Dr. Frank Kulacki, Professor of Mechanical Engineering at the University of Minnesota, received his degrees in mechanical engineering at the Illinois Institute of Technology and the University of Minnesota. His research/interests include coupled heat and mass transfer in porous media, two-phase flow in micro-channels, natural convection heat transfer, heat transfer in metal foams, hybrid renewable energy systems, thermal energy storage technology, energy policy, management of technology, and the adaptation of computer-based technologies in engineering education. To date, he has 163 technical articles, 14 book chapters/review articles, 34 educational/professional articles, 28 technical reports, edited 7 books/conference volumes, two Springer monographs and has advised 20 doctoral, 43 masters, and 13 undergraduate research scholars. As the department chair at the University of Delaware, the dean of engineering at the Colorado State University and the dean of the Institute of Technology (now the College of Science and Engineering) at the University of Minnesota, he initiated and expanded computer-aided engineering and technology-based instructional activities, increased research funding, established new multidisciplinary degree programs, research initiatives, centers, and specialized research facilities. He chaired the Heat Transfer Division of the American Society of Mechanical Engineers, the ASME Task Force on Graduate Education, and the Education Advisory Group of the National Society for Professional Engineers. He served on the ASME Vision 2030 project which addressed the body of knowledge for mechanical engineers in the 21St Century, the ASME Board on Professional Development, the Board on Engineering Education, the Board of the Center for Education, the NSPE Task Force on Education and Registration, the DOE Peer Review Panel on Thermal and Hydrological Impacts of the Yucca Mountain Repository, and as the director of graduate studies for the MS in Management of Technology program at Minnesota. He has lectured on energy policy and related issues in the MOT program and at the Hubert H. Humphrey Institute for Public Affairs.
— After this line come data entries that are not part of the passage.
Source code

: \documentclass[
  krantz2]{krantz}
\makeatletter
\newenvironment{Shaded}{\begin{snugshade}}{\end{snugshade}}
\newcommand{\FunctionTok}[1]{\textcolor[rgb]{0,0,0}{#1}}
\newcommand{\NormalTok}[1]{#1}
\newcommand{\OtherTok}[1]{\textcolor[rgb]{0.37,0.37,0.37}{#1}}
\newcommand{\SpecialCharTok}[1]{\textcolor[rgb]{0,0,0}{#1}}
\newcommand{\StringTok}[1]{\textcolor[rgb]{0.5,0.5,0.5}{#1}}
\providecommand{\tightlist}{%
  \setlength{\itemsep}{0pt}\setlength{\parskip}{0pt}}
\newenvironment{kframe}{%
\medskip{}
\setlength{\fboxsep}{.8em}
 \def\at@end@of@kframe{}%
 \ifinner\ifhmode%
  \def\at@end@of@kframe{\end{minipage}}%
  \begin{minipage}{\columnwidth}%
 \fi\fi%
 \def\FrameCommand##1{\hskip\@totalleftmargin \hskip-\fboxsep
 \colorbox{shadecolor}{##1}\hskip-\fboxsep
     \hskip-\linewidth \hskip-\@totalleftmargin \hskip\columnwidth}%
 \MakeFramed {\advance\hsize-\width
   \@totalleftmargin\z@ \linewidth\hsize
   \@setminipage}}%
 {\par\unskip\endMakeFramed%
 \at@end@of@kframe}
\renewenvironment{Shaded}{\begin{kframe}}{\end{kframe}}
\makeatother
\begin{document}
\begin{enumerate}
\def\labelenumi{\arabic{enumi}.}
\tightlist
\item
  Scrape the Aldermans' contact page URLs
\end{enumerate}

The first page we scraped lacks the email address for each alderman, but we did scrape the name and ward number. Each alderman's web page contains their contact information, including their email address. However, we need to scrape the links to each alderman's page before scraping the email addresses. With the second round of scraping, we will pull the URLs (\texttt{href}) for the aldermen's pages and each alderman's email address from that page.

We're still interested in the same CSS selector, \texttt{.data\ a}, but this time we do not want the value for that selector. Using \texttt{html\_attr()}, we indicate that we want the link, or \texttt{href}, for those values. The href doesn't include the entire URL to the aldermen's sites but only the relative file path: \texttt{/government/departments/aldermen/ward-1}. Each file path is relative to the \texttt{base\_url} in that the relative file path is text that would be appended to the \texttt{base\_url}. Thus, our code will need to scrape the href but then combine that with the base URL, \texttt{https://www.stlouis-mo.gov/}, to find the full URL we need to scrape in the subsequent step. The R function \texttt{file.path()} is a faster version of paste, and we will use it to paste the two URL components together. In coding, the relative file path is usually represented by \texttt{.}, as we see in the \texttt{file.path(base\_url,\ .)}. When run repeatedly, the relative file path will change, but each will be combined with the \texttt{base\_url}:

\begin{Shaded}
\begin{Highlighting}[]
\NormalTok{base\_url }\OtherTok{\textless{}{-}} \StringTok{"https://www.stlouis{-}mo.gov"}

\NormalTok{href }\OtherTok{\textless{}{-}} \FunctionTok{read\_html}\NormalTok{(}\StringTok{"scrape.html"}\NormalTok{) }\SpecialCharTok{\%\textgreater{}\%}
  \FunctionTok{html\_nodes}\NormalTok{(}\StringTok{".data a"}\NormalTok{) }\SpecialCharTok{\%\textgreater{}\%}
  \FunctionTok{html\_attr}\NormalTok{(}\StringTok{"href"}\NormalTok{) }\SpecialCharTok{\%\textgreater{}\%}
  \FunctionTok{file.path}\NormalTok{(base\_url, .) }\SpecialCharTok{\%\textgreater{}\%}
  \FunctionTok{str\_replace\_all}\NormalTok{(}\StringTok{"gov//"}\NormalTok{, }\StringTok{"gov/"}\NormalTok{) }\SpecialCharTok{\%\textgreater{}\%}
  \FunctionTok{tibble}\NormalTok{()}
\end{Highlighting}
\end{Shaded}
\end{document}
Dr. Kulacki’s advisory board experience includes the engineering programs at Swarthmore College, the University of Kentucky, the University of Maryland/Baltimore County, and Florida International University. From 1998 – 2001 he was an ASME Distinguished Lecturer. He has served as the Executive Director of the Technology-Based Engineering Education Consortium, an initiative of the William C. Norris Institute.

He is a Life Fellow of ASME and the American Association for the Advancement of Science (AAAS). At the University of Minnesota, he received the ASME Distinguished Service Award and the George Taylor Distinguished Service Award of the Institute of Technology.